10.Glial Cell Line-Derived Neurotrophic Factor, S-100 Protein and Synaptophysin Expression in Biliary Atresia Gallbladder Tissue
Semra GÜRÜNLÜOĞLU ; Canan CERAN ; Kubilay GÜRÜNLÜOĞLU ; Alper KOÇBIYIK ; Mehmet GÜL ; Turan YILDIZ ; Harika Gözükara BAĞ ; Semir GÜL ; Aytaç TAŞÇI ; Ercan BAYRAKÇI ; Necmettin AKPINAR ; Ecem Serbest ÇIN ; Hasan ATEŞ ; Mehmet DEMIRCAN
Pediatric Gastroenterology, Hepatology & Nutrition 2021;24(2):173-186
Purpose:
Biliary atresia (BA) is a disease that manifests as jaundice after birth and leads to progressive destruction of the ductal system in the liver. The aim of this study was to investigate histopathological changes and immunohistochemically examine the expression of glial cell line-derived neurotrophic factor (GDNF), synaptophysin, and S-100 protein in the gallbladder of BA patients.
Methods:
The study included a BA group of 29 patients and a control group of 41 children with cholecystectomy. Gallbladder tissue removed during surgery was obtained and examined immunohistochemically and histopathologically. Tissue samples of both groups were immunohistochemically assessed in terms of GDNF, S-100 protein, and synaptophysin expression. Expression was classified as present or absent. Inflammatory activity assessment with hematoxylin and eosin staining and fibrosis assessment with Masson's trichrome staining were performed for tissue sample sections of both groups.
Results:
Ganglion cells were not present in gallbladder tissue samples of the BA group.Immunohistochemically, GDNF, synaptophysin, and S-100 expression was not detected in the BA group.

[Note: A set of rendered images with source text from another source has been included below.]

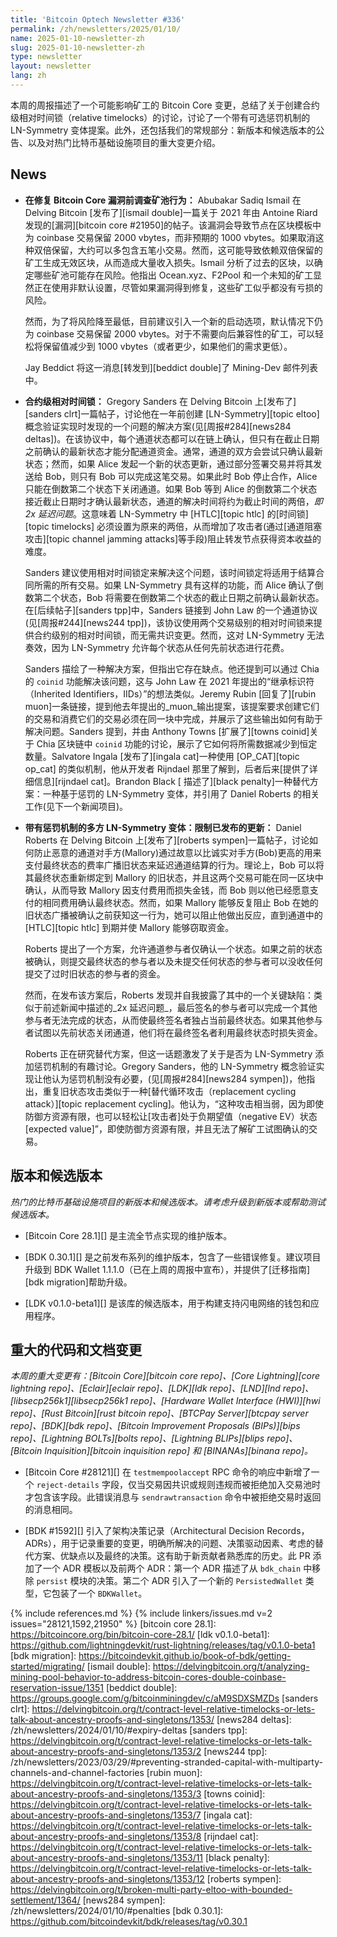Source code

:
 ```yaml
---
title: 'Bitcoin Optech Newsletter #336'
permalink: /zh/newsletters/2025/01/10/
name: 2025-01-10-newsletter-zh
slug: 2025-01-10-newsletter-zh
type: newsletter
layout: newsletter
lang: zh
---
```

本周的周报描述了一个可能影响矿工的 Bitcoin Core 变更，总结了关于创建合约级相对时间锁（relative timelocks）的讨论，讨论了一个带有可选惩罚机制的 LN-Symmetry 变体提案。此外，还包括我们的常规部分：新版本和候选版本的公告、以及对热门比特币基础设施项目的重大变更介绍。

## News

- **<!--investigating-pool-behavior-before-before-a-bitcoin-core-bug-->在修复 Bitcoin Core 漏洞前调查矿池行为：**
  Abubakar Sadiq Ismail 在 Delving Bitcoin [发布了][ismail double]一篇关于 2021 年由 Antoine Riard 发现的[漏洞][bitcoin core #21950]的帖子。该漏洞会导致节点在区块模板中为 coinbase 交易保留 2000 vbytes，而非预期的 1000 vbytes。如果取消这种双倍保留，大约可以多包含五笔小交易。然而，这可能导致依赖双倍保留的矿工生成无效区块，从而造成大量收入损失。Ismail 分析了过去的区块，以确定哪些矿池可能存在风险。他指出 Ocean.xyz、F2Pool 和一个未知的矿工显然正在使用非默认设置，尽管如果漏洞得到修复，这些矿工似乎都没有亏损的风险。

  然而，为了将风险降至最低，目前建议引入一个新的启动选项，默认情况下仍为 coinbase 交易保留 2000 vbytes。对于不需要向后兼容性的矿工，可以轻松将保留值减少到 1000 vbytes（或者更少，如果他们的需求更低）。

  Jay Beddict 将这一消息[转发到][beddict double]了 Mining-Dev 邮件列表中。

- **<!--contract-level-relative-timelocks-->合约级相对时间锁：** Gregory Sanders 在 Delving Bitcoin 上[发布了][sanders clrt]一篇帖子，讨论他在一年前创建 [LN-Symmetry][topic eltoo]概念验证实现时发现的一个问题的解决方案(见[周报#284][news284 deltas])。在该协议中，每个通道状态都可以在链上确认，但只有在截止日期之前确认的最新状态才能分配通道资金。通常，通道的双方会尝试只确认最新状态；然而，如果 Alice 发起一个新的状态更新，通过部分签署交易并将其发送给 Bob，则只有 Bob 可以完成这笔交易。如果此时 Bob 停止合作，Alice 只能在倒数第二个状态下关闭通道。如果 Bob 等到 Alice 的倒数第二个状态接近截止日期时才确认最新状态，通道的解决时间将约为截止时间的两倍，_即 2x 延迟问题_。这意味着 LN-Symmetry 中 [HTLC][topic htlc] 的[时间锁][topic timelocks] 必须设置为原来的两倍，从而增加了攻击者(通过[通道阻塞攻击][topic channel jamming attacks]等手段)阻止转发节点获得资本收益的难度。

  Sanders 建议使用相对时间锁定来解决这个问题，该时间锁定将适用于结算合同所需的所有交易。如果 LN-Symmetry 具有这样的功能，而 Alice 确认了倒数第二个状态，Bob 将需要在倒数第二个状态的截止日期之前确认最新状态。在[后续帖子][sanders tpp]中，Sanders 链接到 John Law 的一个通道协议(见[周报#244][news244 tpp])，该协议使用两个交易级别的相对时间锁来提供合约级别的相对时间锁，而无需共识变更。然而，这对 LN-Symmetry 无法奏效，因为 LN-Symmetry 允许每个状态从任何先前状态进行花费。

  Sanders 描绘了一种解决方案，但指出它存在缺点。他还提到可以通过 Chia 的 `coinid` 功能解决该问题，这与 John Law 在 2021 年提出的“继承标识符（Inherited Identifiers，IIDs）”的想法类似。Jeremy Rubin [回复了][rubin muon]一条链接，提到他去年提出的_muon_输出提案，该提案要求创建它们的交易和消费它们的交易必须在同一块中完成，并展示了这些输出如何有助于解决问题。Sanders 提到，并由 Anthony Towns [扩展了][towns coinid]关于 Chia 区块链中 `coinid` 功能的讨论，展示了它如何将所需数据减少到恒定数量。Salvatore Ingala [发布了][ingala cat]一种使用 [OP_CAT][topic op_cat] 的类似机制，他从开发者 Rijndael 那里了解到，后者后来[提供了详细信息][rijndael cat]。Brandon Black [ 描述了][black penalty]一种替代方案：一种基于惩罚的 LN-Symmetry 变体，并引用了 Daniel Roberts 的相关工作(见下一个新闻项目)。

- **<!--multiparty-ln-symmetry-variant-with-penalties-for-limiting-published-update-->带有惩罚机制的多方 LN-Symmetry 变体：限制已发布的更新：**
  Daniel Roberts 在 Delving Bitcoin 上[发布了][roberts sympen]一篇帖子，讨论如何防止恶意的通道对手方(Mallory)通过故意以比诚实对手方(Bob)更高的用来支付最终状态的费率广播旧状态来延迟通道结算的行为。理论上，Bob 可以将其最终状态重新绑定到 Mallory 的旧状态，并且这两个交易可能在同一区块中确认，从而导致 Mallory 因支付费用而损失金钱，而 Bob 则以他已经愿意支付的相同费用确认最终状态。然而，如果 Mallory 能够反复阻止 Bob 在她的旧状态广播被确认之前获知这一行为，她可以阻止他做出反应，直到通道中的 [HTLC][topic htlc] 到期并使 Mallory 能够窃取资金。

  Roberts 提出了一个方案，允许通道参与者仅确认一个状态。如果之前的状态被确认，则提交最终状态的参与者以及未提交任何状态的参与者可以没收任何提交了过时旧状态的参与者的资金。

  然而，在发布该方案后，Roberts 发现并自我披露了其中的一个关键缺陷：类似于前述新闻中描述的_2x 延迟问题_，最后签名的参与者可以完成一个其他参与者无法完成的状态，从而使最终签名者独占当前最终状态。如果其他参与者试图以先前状态关闭通道，他们将在最终签名者利用最终状态时损失资金。

  Roberts 正在研究替代方案，但这一话题激发了关于是否为 LN-Symmetry 添加惩罚机制的有趣讨论。Gregory Sanders，他的 LN-Symmetry 概念验证实现让他认为惩罚机制没有必要，(见[周报#284][news284 sympen])，他指出，重复旧状态攻击类似于一种[替代循环攻击（replacement cycling attack）][topic replacement cycling]。他认为，“这种攻击相当弱，因为即使防御方资源有限，也可以轻松让[攻击者]处于负期望值（negative EV）状态[expected value]”，即使防御方资源有限，并且无法了解矿工试图确认的交易。

## 版本和候选版本

_热门的比特币基础设施项目的新版本和候选版本。请考虑升级到新版本或帮助测试候选版本。_

- [Bitcoin Core 28.1][] 是主流全节点实现的维护版本。

- [BDK 0.30.1][] 是之前发布系列的维护版本，包含了一些错误修复。建议项目升级到 BDK Wallet 1.1.1.0（已在上周的周报中宣布），并提供了[迁移指南][bdk migration]帮助升级。

- [LDK v0.1.0-beta1][] 是该库的候选版本，用于构建支持闪电网络的钱包和应用程序。


## 重大的代码和文档变更

_本周的重大变更有：[Bitcoin Core][bitcoin core repo]、[Core Lightning][core lightning repo]、[Eclair][eclair repo]、[LDK][ldk repo]、[LND][lnd repo]、[libsecp256k1][libsecp256k1 repo]、[Hardware Wallet Interface (HWI)][hwi repo]、[Rust Bitcoin][rust bitcoin repo]、[BTCPay Server][btcpay server repo]、[BDK][bdk repo]、[Bitcoin Improvement Proposals (BIPs)][bips repo]、[Lightning BOLTs][bolts repo]、[Lightning BLIPs][blips repo]、[Bitcoin Inquisition][bitcoin inquisition repo] 和 [BINANAs][binana repo]。_

- [Bitcoin Core #28121][] 在 `testmempoolaccept` RPC 命令的响应中新增了一个 `reject-details` 字段，仅当交易因共识或规则违规而被拒绝加入交易池时才包含该字段。此错误消息与 `sendrawtransaction` 命令中被拒绝交易时返回的消息相同。

- [BDK #1592][] 引入了架构决策记录（Architectural Decision Records，ADRs），用于记录重要的变更，明确所解决的问题、决策驱动因素、考虑的替代方案、优缺点以及最终的决策。这有助于新贡献者熟悉库的历史。此 PR 添加了一个 ADR 模板以及前两个 ADR：第一个 ADR 描述了从 `bdk_chain` 中移除 `persist` 模块的决策。第二个 ADR 引入了一个新的 `PersistedWallet` 类型，它包装了一个 `BDKWallet`。

{% include references.md %}
{% include linkers/issues.md v=2 issues="28121,1592,21950" %}
[bitcoin core 28.1]: https://bitcoincore.org/bin/bitcoin-core-28.1/
[ldk v0.1.0-beta1]: https://github.com/lightningdevkit/rust-lightning/releases/tag/v0.1.0-beta1
[bdk migration]: https://bitcoindevkit.github.io/book-of-bdk/getting-started/migrating/
[ismail double]: https://delvingbitcoin.org/t/analyzing-mining-pool-behavior-to-address-bitcoin-cores-double-coinbase-reservation-issue/1351
[beddict double]: https://groups.google.com/g/bitcoinminingdev/c/aM9SDXSMZDs
[sanders clrt]: https://delvingbitcoin.org/t/contract-level-relative-timelocks-or-lets-talk-about-ancestry-proofs-and-singletons/1353/
[news284 deltas]: /zh/newsletters/2024/01/10/#expiry-deltas
[sanders tpp]: https://delvingbitcoin.org/t/contract-level-relative-timelocks-or-lets-talk-about-ancestry-proofs-and-singletons/1353/2
[news244 tpp]: /zh/newsletters/2023/03/29/#preventing-stranded-capital-with-multiparty-channels-and-channel-factories
[rubin muon]: https://delvingbitcoin.org/t/contract-level-relative-timelocks-or-lets-talk-about-ancestry-proofs-and-singletons/1353/3
[towns coinid]: https://delvingbitcoin.org/t/contract-level-relative-timelocks-or-lets-talk-about-ancestry-proofs-and-singletons/1353/7
[ingala cat]: https://delvingbitcoin.org/t/contract-level-relative-timelocks-or-lets-talk-about-ancestry-proofs-and-singletons/1353/8
[rijndael cat]: https://delvingbitcoin.org/t/contract-level-relative-timelocks-or-lets-talk-about-ancestry-proofs-and-singletons/1353/11
[black penalty]: https://delvingbitcoin.org/t/contract-level-relative-timelocks-or-lets-talk-about-ancestry-proofs-and-singletons/1353/12
[roberts sympen]: https://delvingbitcoin.org/t/broken-multi-party-eltoo-with-bounded-settlement/1364/
[news284 sympen]: /zh/newsletters/2024/01/10/#penalties
[bdk 0.30.1]: https://github.com/bitcoindevkit/bdk/releases/tag/v0.30.1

Histopathological examination revealed more frequent fibrosis and slightly higher inflammatory activity in the BA than in the control group.
Conclusion
We speculate that GDNF expression will no longer continue in this region, when the damage caused by inflammation of the extrahepatic bile ducts reaches a critical threshold. The study's findings may represent a missing link in the chain of events forming the etiology of BA and may be helpful in its diagnosis.